→ WHAT YOU HAVE TO DO
Nothing past the line containing "- Include security" belongs in the output. Copy exactly every line of the data below from the first up to and including it.

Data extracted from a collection
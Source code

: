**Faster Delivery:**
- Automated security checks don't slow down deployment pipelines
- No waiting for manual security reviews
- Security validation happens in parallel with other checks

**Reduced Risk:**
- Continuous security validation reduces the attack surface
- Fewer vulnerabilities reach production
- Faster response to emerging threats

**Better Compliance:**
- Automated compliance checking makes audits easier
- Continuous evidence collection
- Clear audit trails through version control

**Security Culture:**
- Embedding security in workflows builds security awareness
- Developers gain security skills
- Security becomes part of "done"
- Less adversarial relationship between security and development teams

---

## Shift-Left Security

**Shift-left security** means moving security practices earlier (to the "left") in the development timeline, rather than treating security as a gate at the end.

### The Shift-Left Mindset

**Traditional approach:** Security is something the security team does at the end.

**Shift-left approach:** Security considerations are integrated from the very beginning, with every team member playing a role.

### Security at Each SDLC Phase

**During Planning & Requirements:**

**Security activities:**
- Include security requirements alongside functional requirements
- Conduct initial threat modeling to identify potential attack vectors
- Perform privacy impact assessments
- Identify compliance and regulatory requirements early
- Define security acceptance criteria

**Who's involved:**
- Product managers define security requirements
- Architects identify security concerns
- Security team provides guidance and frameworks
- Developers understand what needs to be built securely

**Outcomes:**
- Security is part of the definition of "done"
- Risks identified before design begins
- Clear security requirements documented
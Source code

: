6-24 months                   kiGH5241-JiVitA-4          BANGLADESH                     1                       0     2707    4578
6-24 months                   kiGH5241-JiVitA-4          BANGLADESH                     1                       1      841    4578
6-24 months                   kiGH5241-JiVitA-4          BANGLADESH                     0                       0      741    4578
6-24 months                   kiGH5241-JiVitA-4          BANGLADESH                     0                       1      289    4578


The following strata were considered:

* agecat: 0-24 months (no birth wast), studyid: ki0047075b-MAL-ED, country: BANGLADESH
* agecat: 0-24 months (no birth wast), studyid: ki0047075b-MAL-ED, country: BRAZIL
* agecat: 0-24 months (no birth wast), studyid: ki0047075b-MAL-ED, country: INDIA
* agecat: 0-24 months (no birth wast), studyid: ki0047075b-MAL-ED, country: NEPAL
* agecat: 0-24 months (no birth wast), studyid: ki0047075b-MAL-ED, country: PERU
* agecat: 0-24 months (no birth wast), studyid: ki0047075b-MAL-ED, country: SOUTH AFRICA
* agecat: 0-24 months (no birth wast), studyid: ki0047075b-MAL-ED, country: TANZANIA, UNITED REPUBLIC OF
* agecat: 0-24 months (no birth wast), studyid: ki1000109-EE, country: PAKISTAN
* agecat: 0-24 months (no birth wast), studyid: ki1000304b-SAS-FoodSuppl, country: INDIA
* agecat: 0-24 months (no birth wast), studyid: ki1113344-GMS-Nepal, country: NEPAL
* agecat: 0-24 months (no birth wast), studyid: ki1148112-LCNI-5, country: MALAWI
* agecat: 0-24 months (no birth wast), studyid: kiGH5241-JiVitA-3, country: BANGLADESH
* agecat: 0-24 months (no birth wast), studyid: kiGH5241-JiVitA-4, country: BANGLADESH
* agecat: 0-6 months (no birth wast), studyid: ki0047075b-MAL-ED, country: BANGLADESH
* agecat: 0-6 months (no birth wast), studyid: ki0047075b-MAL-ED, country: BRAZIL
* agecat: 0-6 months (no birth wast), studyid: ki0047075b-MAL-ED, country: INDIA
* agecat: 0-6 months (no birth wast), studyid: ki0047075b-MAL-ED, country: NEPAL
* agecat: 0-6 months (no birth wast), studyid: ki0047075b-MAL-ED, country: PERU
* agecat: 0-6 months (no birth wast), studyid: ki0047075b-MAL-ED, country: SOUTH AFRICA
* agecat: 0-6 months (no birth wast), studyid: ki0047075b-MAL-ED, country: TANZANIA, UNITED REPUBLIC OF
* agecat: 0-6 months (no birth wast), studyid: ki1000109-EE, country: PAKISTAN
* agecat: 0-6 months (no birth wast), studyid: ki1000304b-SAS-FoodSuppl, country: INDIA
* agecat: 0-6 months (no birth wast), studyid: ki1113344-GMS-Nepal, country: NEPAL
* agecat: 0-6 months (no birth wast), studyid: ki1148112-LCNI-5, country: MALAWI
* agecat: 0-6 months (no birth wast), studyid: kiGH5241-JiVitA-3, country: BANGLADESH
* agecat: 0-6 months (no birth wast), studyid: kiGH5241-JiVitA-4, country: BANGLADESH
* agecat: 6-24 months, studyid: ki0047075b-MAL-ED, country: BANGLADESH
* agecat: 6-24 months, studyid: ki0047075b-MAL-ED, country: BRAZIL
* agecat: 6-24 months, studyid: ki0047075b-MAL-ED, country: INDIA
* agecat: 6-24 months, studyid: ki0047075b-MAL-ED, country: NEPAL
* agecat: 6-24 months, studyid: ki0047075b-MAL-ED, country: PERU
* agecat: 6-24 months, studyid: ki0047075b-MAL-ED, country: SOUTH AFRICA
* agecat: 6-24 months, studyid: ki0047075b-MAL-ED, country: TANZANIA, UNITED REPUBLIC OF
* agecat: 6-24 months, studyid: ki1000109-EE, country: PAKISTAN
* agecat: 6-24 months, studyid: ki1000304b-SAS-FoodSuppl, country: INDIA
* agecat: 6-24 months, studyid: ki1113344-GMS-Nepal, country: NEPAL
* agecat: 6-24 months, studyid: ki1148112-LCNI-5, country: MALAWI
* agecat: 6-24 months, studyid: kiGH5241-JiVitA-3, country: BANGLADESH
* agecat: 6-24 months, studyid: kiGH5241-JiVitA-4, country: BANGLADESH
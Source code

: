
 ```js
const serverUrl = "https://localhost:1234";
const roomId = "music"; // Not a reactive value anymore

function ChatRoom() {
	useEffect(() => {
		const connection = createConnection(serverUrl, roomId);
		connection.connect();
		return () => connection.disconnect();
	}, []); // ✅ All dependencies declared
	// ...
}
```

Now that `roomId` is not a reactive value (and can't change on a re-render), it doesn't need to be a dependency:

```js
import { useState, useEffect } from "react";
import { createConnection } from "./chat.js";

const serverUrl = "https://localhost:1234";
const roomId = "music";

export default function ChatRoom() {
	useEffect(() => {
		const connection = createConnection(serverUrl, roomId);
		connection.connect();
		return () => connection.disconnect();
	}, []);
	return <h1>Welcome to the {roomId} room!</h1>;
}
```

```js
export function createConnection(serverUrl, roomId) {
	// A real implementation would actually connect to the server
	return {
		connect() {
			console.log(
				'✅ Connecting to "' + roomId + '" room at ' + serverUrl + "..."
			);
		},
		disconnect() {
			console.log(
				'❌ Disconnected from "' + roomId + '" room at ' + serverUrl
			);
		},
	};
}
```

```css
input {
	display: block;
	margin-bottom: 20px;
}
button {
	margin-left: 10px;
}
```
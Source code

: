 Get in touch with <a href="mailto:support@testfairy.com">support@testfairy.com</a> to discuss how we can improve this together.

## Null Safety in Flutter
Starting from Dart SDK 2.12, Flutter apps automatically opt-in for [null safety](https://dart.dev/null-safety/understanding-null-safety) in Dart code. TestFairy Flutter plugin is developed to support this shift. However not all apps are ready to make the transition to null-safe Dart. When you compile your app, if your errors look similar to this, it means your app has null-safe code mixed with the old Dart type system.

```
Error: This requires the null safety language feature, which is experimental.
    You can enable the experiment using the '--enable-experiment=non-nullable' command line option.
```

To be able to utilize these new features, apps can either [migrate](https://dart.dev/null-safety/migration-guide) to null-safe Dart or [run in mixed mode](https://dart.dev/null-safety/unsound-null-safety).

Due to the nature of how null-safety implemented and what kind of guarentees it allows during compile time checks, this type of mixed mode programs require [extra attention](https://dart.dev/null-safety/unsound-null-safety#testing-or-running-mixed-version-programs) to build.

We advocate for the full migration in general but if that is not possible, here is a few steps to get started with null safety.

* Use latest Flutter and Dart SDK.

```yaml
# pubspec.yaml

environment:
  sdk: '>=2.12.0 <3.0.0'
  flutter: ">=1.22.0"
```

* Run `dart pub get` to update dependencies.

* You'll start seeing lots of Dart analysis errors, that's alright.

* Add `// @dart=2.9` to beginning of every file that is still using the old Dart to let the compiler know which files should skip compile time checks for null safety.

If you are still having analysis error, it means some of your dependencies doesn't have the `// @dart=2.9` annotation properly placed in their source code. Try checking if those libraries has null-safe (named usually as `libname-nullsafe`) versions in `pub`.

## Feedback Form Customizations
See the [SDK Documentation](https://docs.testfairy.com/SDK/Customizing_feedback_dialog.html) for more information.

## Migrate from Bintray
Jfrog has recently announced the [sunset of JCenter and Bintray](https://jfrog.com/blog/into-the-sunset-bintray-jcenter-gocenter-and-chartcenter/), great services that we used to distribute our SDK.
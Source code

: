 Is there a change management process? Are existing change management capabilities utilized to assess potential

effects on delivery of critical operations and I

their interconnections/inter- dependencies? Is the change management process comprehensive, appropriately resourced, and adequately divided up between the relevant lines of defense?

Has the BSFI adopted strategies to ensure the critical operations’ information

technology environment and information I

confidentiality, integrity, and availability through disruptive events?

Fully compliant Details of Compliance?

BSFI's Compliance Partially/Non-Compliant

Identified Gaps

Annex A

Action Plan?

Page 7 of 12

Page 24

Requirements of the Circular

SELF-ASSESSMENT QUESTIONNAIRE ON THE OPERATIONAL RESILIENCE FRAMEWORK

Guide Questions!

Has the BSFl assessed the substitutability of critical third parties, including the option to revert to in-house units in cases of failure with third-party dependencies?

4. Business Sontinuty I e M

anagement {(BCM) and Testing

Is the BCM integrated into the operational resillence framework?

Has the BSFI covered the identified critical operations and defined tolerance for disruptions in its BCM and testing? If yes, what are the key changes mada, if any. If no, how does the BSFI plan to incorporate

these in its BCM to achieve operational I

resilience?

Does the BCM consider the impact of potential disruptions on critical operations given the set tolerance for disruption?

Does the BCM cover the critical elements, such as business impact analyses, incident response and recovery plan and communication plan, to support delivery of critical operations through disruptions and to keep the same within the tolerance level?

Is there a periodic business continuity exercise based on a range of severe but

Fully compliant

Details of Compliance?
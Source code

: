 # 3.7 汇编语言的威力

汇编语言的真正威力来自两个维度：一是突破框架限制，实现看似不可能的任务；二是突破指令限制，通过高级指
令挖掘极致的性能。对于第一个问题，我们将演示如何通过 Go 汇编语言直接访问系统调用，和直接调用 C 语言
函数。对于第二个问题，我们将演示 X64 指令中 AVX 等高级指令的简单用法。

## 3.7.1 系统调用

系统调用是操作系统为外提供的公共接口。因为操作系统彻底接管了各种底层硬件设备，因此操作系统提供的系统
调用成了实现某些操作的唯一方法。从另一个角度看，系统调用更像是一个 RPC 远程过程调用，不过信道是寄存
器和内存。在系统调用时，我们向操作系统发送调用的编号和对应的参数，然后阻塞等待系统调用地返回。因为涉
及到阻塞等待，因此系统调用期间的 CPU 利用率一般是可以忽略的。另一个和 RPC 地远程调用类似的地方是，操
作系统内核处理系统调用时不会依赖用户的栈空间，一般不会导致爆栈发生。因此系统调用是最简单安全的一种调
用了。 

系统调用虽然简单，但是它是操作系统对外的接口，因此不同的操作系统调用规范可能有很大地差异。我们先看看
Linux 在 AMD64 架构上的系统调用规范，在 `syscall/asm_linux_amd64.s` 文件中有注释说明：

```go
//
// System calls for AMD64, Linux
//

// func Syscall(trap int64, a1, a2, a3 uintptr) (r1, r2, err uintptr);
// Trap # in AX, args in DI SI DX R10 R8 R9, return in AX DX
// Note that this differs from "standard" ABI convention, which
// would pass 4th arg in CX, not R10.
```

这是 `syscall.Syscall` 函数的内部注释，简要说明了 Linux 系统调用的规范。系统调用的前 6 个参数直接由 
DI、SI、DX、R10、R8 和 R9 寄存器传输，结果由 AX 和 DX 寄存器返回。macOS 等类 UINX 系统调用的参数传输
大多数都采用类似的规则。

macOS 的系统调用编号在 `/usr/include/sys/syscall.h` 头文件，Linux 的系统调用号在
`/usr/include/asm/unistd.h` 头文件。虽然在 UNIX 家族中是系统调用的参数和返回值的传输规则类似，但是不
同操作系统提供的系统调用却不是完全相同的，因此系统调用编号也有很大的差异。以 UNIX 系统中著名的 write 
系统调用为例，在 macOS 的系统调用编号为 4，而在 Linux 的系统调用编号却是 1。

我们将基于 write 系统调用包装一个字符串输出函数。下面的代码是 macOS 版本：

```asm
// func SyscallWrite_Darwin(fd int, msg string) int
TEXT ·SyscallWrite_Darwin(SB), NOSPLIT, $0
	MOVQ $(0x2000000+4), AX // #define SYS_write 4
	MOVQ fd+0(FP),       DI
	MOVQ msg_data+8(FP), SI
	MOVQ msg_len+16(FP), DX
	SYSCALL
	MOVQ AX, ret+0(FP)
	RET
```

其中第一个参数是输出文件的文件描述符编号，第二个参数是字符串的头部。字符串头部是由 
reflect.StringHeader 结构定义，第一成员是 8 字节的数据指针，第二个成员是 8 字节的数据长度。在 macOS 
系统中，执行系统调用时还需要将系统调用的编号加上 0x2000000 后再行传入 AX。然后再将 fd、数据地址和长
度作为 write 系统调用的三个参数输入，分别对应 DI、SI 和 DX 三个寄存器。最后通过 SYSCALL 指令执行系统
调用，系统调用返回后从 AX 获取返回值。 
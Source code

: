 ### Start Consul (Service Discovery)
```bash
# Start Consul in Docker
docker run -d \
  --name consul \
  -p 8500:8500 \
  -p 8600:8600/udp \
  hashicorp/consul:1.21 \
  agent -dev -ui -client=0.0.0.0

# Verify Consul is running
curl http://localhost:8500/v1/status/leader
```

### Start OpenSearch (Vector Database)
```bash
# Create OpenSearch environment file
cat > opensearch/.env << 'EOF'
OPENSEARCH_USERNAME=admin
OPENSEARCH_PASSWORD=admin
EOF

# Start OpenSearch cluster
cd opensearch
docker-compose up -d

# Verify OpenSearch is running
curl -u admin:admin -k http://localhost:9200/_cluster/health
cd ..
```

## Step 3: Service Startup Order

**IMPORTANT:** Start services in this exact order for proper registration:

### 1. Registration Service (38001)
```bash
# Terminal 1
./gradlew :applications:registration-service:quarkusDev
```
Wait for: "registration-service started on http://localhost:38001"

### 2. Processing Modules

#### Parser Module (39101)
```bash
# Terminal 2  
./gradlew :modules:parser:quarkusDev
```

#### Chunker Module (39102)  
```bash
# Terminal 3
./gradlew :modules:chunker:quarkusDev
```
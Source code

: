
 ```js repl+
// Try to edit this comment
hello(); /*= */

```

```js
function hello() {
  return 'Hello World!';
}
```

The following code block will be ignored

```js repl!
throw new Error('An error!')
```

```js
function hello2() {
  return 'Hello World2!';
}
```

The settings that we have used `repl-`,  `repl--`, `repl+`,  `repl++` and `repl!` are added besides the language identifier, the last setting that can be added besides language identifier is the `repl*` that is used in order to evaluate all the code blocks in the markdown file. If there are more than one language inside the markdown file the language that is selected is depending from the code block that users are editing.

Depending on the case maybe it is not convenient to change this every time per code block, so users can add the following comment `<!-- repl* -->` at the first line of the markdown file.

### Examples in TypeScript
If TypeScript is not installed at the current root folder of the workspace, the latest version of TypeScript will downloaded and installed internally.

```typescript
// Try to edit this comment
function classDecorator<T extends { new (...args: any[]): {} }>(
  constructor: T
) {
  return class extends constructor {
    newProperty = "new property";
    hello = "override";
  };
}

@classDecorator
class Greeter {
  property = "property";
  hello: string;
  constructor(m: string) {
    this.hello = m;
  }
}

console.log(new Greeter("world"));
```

→ OUTPUT OF THE EXERCISE
Source code

:**Faster Delivery:**
- Automated security checks don't slow down deployment pipelines
- No waiting for manual security reviews
- Security validation happens in parallel with other checks

**Reduced Risk:**
- Continuous security validation reduces the attack surface
- Fewer vulnerabilities reach production
- Faster response to emerging threats

**Better Compliance:**
- Automated compliance checking makes audits easier
- Continuous evidence collection
- Clear audit trails through version control

**Security Culture:**
- Embedding security in workflows builds security awareness
- Developers gain security skills
- Security becomes part of "done"
- Less adversarial relationship between security and development teams

---

## Shift-Left Security

**Shift-left security** means moving security practices earlier (to the "left") in the development timeline, rather than treating security as a gate at the end.

### The Shift-Left Mindset

**Traditional approach:** Security is something the security team does at the end.

**Shift-left approach:** Security considerations are integrated from the very beginning, with every team member playing a role.

### Security at Each SDLC Phase

**During Planning & Requirements:**

**Security activities:**
- Include security requirements alongside functional requirements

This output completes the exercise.